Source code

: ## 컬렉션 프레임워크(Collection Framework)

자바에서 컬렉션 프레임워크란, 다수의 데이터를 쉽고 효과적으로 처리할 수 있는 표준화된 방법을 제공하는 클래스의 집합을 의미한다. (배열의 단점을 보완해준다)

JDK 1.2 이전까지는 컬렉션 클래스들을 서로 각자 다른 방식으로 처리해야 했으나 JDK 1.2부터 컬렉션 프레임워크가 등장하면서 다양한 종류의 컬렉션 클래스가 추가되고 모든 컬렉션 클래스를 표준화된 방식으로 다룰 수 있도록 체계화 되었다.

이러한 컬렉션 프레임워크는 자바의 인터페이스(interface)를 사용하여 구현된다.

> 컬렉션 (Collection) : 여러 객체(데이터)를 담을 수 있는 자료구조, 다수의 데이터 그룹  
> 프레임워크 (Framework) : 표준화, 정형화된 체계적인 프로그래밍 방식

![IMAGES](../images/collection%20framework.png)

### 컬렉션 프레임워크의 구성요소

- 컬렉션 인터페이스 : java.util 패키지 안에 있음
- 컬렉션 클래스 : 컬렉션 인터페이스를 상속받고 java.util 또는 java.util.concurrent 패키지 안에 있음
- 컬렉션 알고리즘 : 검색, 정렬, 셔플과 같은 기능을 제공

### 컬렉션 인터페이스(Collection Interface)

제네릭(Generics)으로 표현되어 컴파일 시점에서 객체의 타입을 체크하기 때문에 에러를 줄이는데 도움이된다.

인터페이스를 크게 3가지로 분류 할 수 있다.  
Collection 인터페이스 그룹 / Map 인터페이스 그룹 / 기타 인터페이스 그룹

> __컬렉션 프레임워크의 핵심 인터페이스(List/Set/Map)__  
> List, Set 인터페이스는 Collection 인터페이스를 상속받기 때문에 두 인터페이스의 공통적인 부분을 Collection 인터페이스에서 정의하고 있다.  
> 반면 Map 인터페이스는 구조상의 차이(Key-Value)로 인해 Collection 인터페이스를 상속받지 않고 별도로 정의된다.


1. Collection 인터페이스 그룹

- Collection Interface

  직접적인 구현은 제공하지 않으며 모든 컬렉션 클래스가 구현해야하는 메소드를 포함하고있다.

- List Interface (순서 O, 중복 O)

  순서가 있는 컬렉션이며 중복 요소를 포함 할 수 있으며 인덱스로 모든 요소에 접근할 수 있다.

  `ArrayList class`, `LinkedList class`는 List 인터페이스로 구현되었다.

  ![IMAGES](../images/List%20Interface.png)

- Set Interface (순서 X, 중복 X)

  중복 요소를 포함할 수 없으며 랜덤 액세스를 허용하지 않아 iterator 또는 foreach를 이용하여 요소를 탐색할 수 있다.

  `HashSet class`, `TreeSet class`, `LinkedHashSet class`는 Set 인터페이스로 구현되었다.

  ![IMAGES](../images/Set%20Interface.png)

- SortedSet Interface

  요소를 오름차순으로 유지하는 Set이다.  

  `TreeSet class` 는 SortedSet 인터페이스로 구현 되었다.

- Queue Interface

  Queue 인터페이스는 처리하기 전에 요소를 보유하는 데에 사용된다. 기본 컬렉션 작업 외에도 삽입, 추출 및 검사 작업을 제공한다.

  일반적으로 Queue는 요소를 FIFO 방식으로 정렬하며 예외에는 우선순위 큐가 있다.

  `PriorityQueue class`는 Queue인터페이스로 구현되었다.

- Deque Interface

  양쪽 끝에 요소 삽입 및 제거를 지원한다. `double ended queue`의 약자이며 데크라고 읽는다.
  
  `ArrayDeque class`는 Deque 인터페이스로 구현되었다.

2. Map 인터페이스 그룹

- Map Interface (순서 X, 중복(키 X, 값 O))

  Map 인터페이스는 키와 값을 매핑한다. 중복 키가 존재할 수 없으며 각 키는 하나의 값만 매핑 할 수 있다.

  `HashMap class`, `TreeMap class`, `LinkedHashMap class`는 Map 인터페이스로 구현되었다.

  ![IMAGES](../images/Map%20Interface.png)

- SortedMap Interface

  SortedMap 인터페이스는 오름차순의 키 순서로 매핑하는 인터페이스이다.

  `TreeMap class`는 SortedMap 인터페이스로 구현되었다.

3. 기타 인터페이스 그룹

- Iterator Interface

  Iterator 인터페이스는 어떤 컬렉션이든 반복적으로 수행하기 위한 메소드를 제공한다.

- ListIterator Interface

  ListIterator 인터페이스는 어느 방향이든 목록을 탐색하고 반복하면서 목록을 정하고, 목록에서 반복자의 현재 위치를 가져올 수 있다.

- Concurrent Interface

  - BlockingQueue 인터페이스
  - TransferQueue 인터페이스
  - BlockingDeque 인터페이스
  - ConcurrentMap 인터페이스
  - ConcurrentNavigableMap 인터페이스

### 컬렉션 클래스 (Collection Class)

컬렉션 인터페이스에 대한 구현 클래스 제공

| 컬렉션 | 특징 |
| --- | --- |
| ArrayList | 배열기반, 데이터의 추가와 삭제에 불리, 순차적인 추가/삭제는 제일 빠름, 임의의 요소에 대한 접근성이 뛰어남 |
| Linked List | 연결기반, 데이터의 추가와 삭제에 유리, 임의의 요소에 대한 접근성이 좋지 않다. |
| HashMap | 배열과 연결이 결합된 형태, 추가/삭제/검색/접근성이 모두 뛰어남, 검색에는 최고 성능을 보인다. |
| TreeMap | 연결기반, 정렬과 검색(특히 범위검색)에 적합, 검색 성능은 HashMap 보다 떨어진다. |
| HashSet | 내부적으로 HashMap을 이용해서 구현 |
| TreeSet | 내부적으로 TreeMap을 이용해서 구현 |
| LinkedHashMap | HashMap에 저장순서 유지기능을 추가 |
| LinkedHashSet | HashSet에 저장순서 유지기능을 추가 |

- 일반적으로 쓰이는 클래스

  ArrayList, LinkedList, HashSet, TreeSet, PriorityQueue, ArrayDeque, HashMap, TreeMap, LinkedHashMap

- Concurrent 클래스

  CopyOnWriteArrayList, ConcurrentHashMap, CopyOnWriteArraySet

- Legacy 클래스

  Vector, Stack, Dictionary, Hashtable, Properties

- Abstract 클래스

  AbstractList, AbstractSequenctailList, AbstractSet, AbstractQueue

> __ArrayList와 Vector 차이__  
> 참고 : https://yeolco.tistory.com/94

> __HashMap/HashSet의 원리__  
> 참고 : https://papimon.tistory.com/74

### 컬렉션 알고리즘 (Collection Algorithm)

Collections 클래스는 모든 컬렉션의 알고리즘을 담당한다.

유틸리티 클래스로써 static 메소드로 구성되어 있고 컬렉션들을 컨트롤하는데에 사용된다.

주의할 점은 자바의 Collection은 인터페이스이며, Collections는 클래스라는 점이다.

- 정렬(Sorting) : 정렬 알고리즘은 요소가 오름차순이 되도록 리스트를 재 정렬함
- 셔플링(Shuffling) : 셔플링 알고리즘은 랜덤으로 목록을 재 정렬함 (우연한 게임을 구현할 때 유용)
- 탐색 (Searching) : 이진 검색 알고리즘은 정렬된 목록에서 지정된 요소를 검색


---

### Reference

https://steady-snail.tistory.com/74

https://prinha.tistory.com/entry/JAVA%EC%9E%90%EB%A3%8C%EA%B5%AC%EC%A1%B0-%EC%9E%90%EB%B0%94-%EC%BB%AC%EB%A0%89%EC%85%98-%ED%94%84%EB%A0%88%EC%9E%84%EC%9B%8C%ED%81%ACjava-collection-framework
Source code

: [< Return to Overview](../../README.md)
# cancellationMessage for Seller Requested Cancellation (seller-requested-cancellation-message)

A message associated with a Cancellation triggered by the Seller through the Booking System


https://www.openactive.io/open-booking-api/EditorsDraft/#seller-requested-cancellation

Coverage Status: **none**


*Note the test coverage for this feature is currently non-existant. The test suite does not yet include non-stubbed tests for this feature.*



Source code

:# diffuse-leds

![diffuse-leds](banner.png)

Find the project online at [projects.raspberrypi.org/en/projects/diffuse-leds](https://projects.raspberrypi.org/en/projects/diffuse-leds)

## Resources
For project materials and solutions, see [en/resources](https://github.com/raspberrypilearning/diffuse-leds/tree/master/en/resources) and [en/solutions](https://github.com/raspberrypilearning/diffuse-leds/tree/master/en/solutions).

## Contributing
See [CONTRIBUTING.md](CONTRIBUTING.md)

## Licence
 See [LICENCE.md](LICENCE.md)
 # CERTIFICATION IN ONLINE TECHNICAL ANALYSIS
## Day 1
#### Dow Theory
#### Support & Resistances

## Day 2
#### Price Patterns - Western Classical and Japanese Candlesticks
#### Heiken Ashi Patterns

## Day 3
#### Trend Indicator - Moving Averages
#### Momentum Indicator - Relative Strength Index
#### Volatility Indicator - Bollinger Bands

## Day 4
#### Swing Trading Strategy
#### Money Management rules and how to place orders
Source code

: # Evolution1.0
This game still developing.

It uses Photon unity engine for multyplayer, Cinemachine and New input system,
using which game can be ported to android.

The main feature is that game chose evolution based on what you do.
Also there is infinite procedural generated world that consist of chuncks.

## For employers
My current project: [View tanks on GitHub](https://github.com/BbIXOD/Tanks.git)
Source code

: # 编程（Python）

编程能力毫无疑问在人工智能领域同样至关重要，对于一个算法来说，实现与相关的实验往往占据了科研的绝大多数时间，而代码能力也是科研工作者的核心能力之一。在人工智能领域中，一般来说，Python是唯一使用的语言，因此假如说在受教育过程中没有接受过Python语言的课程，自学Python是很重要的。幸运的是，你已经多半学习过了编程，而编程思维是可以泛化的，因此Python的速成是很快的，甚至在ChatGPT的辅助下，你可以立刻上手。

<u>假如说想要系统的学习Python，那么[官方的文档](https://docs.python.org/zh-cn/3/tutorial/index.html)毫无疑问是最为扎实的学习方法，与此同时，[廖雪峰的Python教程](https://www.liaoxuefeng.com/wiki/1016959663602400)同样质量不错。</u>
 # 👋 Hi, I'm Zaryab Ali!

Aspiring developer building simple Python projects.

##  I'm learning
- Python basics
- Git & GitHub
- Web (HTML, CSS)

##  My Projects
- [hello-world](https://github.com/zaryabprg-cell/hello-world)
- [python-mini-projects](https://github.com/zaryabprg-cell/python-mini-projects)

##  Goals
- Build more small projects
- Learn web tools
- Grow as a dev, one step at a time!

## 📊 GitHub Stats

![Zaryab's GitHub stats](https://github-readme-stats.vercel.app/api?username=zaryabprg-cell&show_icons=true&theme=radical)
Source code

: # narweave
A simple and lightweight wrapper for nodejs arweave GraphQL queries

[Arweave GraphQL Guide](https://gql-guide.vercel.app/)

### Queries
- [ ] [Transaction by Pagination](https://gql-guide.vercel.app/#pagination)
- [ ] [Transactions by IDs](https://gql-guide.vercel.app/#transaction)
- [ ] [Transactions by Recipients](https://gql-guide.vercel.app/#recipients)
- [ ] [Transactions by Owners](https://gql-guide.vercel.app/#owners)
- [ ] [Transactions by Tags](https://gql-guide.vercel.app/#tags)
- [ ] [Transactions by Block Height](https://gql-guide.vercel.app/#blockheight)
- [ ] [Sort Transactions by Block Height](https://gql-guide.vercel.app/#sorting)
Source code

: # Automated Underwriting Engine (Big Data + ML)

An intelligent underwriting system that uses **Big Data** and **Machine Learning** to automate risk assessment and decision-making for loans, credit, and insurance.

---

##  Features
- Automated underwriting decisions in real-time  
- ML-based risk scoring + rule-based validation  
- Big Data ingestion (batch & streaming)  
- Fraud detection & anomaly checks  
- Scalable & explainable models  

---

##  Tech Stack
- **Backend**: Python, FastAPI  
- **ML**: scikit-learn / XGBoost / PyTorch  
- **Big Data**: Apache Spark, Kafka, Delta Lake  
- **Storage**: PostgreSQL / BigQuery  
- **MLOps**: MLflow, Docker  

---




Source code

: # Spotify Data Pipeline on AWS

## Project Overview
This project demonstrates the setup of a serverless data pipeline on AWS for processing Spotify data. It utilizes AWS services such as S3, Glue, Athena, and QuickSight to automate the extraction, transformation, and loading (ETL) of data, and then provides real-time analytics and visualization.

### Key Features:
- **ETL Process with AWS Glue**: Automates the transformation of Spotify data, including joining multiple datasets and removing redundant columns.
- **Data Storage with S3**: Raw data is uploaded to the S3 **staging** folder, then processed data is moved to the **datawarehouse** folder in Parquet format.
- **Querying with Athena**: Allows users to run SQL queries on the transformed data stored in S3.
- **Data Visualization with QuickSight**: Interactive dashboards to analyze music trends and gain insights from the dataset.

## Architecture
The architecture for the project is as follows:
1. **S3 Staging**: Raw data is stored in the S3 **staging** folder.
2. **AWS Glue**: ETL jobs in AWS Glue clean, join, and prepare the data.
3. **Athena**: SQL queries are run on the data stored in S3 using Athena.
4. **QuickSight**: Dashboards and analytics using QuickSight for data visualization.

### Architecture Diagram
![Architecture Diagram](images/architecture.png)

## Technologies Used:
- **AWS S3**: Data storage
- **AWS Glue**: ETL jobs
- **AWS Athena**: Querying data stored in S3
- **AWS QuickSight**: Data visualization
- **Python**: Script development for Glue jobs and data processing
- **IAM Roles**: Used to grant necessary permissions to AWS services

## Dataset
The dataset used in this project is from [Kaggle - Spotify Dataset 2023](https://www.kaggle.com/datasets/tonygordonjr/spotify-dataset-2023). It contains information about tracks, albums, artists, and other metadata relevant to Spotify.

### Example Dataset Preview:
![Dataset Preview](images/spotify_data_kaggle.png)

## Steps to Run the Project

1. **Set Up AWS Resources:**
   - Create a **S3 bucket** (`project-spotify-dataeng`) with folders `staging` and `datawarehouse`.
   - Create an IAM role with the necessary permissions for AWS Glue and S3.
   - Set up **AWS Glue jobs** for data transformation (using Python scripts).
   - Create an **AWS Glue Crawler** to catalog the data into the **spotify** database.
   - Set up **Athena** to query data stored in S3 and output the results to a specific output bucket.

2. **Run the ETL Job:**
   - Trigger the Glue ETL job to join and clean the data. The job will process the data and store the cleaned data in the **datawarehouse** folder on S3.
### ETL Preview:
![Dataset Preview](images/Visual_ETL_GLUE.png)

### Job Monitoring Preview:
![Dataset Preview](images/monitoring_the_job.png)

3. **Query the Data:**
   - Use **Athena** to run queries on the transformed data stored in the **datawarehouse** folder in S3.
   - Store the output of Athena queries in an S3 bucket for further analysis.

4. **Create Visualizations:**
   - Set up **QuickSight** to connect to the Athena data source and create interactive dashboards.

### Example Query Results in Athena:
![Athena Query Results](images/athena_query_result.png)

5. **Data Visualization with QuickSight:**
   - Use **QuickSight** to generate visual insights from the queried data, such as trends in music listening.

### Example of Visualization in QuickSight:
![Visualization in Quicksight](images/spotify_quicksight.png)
++++++
## [REQUIRED ACTION]
All lines holding the word "Vector" must be found in the listing and copied.

## [WRITTEN ANSWER]
  Vector, Stack, Dictionary, Hashtable, Properties
> __ArrayList와 Vector 차이__  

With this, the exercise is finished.